=== Listed entries ===
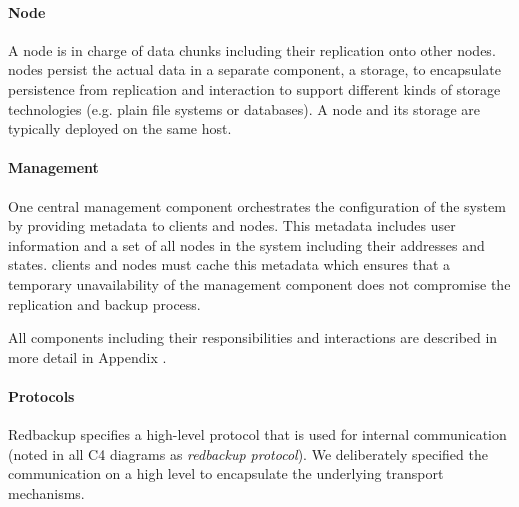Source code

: \paragraph{Node}
A \gls{node} is in charge of data \glspl{chunk} including their replication onto other \glspl{node}. \Glspl{node} persist the actual data in a separate component, a \gls{storage}, to encapsulate persistence from replication and interaction to support different kinds of storage technologies (e.g. plain file systems or databases). A \gls{node} and its \gls{storage} are typically deployed on the same host.

\paragraph{Management}
One central \gls{management} component orchestrates the configuration of the system by providing metadata to \glspl{client} and \glspl{node}. This metadata includes user information and a set of all \glspl{node} in the system including their addresses and states. \Glspl{client} and \glspl{node} must cache this metadata which ensures that a temporary unavailability of the \gls{management} component does not compromise the replication and backup process.

All components including their responsibilities and interactions are described in more detail in Appendix .

\paragraph{Protocols} Redbackup specifies a high-level protocol that is used for internal communication (noted in all C4 diagrams as \emph{redbackup protocol}). We deliberately specified the communication on a high level to encapsulate the underlying transport mechanisms.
===
## [Task to complete]
For this exercise, retype the listing above word for word and omit the pictures.

## [Task result]
Source code

: \paragraph{Node}
A \gls{node} is in charge of data \glspl{chunk} including their replication onto other \glspl{node}. \Glspl{node} persist the actual data in a separate component, a \gls{storage}, to encapsulate persistence from replication and interaction to support different kinds of storage technologies (e.g. plain file systems or databases). A \gls{node} and its \gls{storage} are typically deployed on the same host.

\paragraph{Management}
One central \gls{management} component orchestrates the configuration of the system by providing metadata to \glspl{client} and \glspl{node}. This metadata includes user information and a set of all \glspl{node} in the system including their addresses and states. \Glspl{client} and \glspl{node} must cache this metadata which ensures that a temporary unavailability of the \gls{management} component does not compromise the replication and backup process.

All components including their responsibilities and interactions are described in more detail in Appendix .

\paragraph{Protocols} Redbackup specifies a high-level protocol that is used for internal communication (noted in all C4 diagrams as \emph{redbackup protocol}). We deliberately specified the communication on a high level to encapsulate the underlying transport mechanisms.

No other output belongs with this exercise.